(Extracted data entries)
· · · · ·

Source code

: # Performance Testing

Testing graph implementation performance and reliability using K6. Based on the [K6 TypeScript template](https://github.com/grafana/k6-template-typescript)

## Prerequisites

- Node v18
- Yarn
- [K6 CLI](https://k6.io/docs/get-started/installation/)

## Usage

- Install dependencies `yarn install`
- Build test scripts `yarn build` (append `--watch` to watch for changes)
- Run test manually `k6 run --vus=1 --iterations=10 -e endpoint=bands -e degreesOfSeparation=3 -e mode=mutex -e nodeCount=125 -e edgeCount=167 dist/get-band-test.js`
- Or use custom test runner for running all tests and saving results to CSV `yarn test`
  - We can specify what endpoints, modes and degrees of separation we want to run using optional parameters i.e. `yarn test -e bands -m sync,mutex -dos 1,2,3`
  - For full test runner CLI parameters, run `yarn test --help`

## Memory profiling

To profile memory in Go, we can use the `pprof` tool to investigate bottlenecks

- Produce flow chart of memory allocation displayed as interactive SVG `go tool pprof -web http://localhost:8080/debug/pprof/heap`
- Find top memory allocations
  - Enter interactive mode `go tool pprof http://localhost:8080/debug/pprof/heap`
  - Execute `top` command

· · · · ·

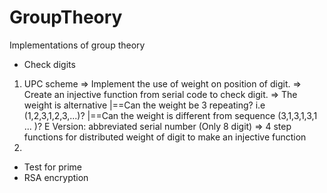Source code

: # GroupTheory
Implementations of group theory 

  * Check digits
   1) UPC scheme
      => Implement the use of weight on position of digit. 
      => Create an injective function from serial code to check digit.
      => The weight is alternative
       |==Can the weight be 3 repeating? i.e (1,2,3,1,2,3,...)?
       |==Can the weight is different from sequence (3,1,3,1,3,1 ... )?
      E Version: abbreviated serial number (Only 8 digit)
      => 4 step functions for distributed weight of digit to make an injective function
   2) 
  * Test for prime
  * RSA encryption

· · · · ·

Check the entries above for the word "tool" and copy every line where it turns up.

§ Output
To profile memory in Go, we can use the `pprof` tool to investigate bottlenecks
- Produce flow chart of memory allocation displayed as interactive SVG `go tool pprof -web http://localhost:8080/debug/pprof/heap`
  - Enter interactive mode `go tool pprof http://localhost:8080/debug/pprof/heap`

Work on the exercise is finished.